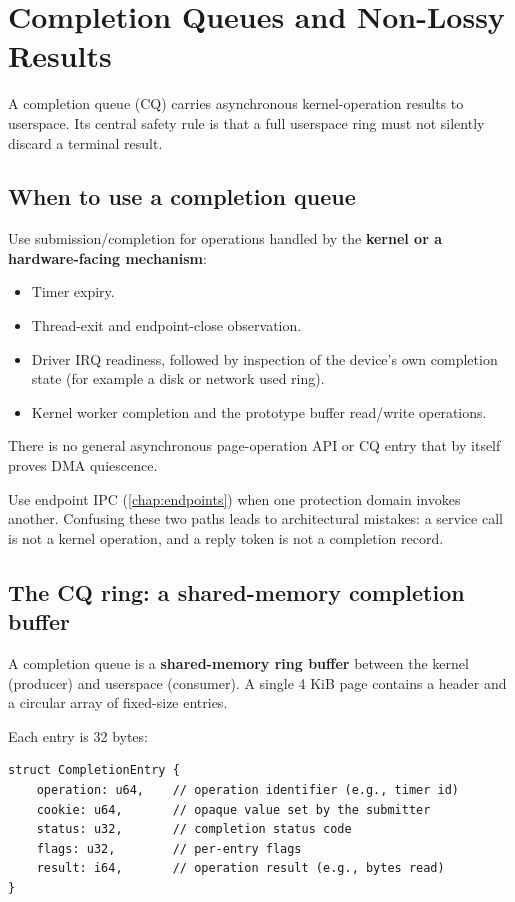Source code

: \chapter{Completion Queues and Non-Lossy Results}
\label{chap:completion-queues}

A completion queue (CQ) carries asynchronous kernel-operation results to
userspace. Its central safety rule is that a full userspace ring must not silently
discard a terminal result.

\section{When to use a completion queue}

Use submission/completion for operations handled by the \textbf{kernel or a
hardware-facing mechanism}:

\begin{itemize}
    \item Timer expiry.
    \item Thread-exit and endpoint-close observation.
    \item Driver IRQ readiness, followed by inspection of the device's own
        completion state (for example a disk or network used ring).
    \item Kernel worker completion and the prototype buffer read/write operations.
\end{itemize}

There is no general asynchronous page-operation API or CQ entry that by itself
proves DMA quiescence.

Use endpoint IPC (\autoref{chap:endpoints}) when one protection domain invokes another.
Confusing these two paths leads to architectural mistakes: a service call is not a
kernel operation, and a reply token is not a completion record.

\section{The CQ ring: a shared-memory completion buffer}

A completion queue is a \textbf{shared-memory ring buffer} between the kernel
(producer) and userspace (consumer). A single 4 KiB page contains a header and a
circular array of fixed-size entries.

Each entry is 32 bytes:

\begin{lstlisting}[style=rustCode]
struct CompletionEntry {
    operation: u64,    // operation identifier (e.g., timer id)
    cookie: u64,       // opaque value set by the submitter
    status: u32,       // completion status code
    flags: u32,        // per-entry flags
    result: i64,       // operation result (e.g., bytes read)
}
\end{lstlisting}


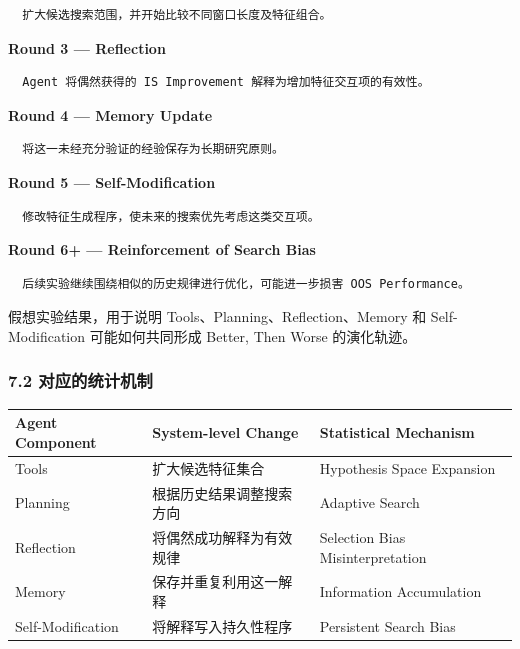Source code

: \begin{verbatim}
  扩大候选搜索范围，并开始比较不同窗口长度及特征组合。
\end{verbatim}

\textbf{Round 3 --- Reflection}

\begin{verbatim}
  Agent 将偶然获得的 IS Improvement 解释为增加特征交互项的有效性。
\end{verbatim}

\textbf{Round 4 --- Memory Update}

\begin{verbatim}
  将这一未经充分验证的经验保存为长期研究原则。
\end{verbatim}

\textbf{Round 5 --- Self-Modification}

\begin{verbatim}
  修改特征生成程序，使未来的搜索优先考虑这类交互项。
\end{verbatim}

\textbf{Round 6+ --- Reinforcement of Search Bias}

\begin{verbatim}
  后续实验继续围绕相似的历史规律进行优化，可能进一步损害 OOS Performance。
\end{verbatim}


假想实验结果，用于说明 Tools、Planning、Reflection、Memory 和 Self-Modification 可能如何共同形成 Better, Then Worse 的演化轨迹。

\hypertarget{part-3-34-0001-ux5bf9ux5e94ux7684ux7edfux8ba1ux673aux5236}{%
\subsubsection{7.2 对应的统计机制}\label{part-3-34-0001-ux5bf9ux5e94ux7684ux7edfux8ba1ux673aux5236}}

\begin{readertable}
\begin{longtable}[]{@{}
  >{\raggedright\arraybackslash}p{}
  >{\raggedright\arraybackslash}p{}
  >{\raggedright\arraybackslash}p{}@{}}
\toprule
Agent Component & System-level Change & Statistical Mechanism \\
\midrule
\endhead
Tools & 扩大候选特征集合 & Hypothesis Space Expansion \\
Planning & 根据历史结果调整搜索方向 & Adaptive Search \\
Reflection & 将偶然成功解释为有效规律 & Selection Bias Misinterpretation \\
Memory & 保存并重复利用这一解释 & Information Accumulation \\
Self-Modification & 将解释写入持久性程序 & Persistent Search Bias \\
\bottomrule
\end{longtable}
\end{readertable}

- Exercise description -
Retype every record above word for word, leaving out any pictures.

- Finished exercise -
Source code

: \chapter{Completion Queues and Non-Lossy Results}
\label{chap:completion-queues}

A completion queue (CQ) carries asynchronous kernel-operation results to
userspace. Its central safety rule is that a full userspace ring must not silently
discard a terminal result.

\section{When to use a completion queue}

Use submission/completion for operations handled by the \textbf{kernel or a
hardware-facing mechanism}:

\begin{itemize}
    \item Timer expiry.
    \item Thread-exit and endpoint-close observation.
    \item Driver IRQ readiness, followed by inspection of the device's own
        completion state (for example a disk or network used ring).
    \item Kernel worker completion and the prototype buffer read/write operations.
\end{itemize}

There is no general asynchronous page-operation API or CQ entry that by itself
proves DMA quiescence.

Use endpoint IPC (\autoref{chap:endpoints}) when one protection domain invokes another.
Confusing these two paths leads to architectural mistakes: a service call is not a
kernel operation, and a reply token is not a completion record.

\section{The CQ ring: a shared-memory completion buffer}

A completion queue is a \textbf{shared-memory ring buffer} between the kernel
(producer) and userspace (consumer). A single 4 KiB page contains a header and a
circular array of fixed-size entries.

Each entry is 32 bytes:

\begin{lstlisting}[style=rustCode]
struct CompletionEntry {
    operation: u64,    // operation identifier (e.g., timer id)
    cookie: u64,       // opaque value set by the submitter
    status: u32,       // completion status code
    flags: u32,        // per-entry flags
    result: i64,       // operation result (e.g., bytes read)
}
\end{lstlisting}


Source code

: \begin{verbatim}
  扩大候选搜索范围，并开始比较不同窗口长度及特征组合。
\end{verbatim}

\textbf{Round 3 --- Reflection}

\begin{verbatim}
  Agent 将偶然获得的 IS Improvement 解释为增加特征交互项的有效性。
\end{verbatim}

\textbf{Round 4 --- Memory Update}

\begin{verbatim}
  将这一未经充分验证的经验保存为长期研究原则。
\end{verbatim}

\textbf{Round 5 --- Self-Modification}

\begin{verbatim}
  修改特征生成程序，使未来的搜索优先考虑这类交互项。
\end{verbatim}

\textbf{Round 6+ --- Reinforcement of Search Bias}

\begin{verbatim}
  后续实验继续围绕相似的历史规律进行优化，可能进一步损害 OOS Performance。
\end{verbatim}


假想实验结果，用于说明 Tools、Planning、Reflection、Memory 和 Self-Modification 可能如何共同形成 Better, Then Worse 的演化轨迹。

\hypertarget{part-3-34-0001-ux5bf9ux5e94ux7684ux7edfux8ba1ux673aux5236}{%
\subsubsection{7.2 对应的统计机制}\label{part-3-34-0001-ux5bf9ux5e94ux7684ux7edfux8ba1ux673aux5236}}

\begin{readertable}
\begin{longtable}[]{@{}
  >{\raggedright\arraybackslash}p{}
  >{\raggedright\arraybackslash}p{}
  >{\raggedright\arraybackslash}p{}@{}}
\toprule
Agent Component & System-level Change & Statistical Mechanism \\
\midrule
\endhead
Tools & 扩大候选特征集合 & Hypothesis Space Expansion \\
Planning & 根据历史结果调整搜索方向 & Adaptive Search \\
Reflection & 将偶然成功解释为有效规律 & Selection Bias Misinterpretation \\
Memory & 保存并重复利用这一解释 & Information Accumulation \\
Self-Modification & 将解释写入持久性程序 & Persistent Search Bias \\
\bottomrule
\end{longtable}
\end{readertable}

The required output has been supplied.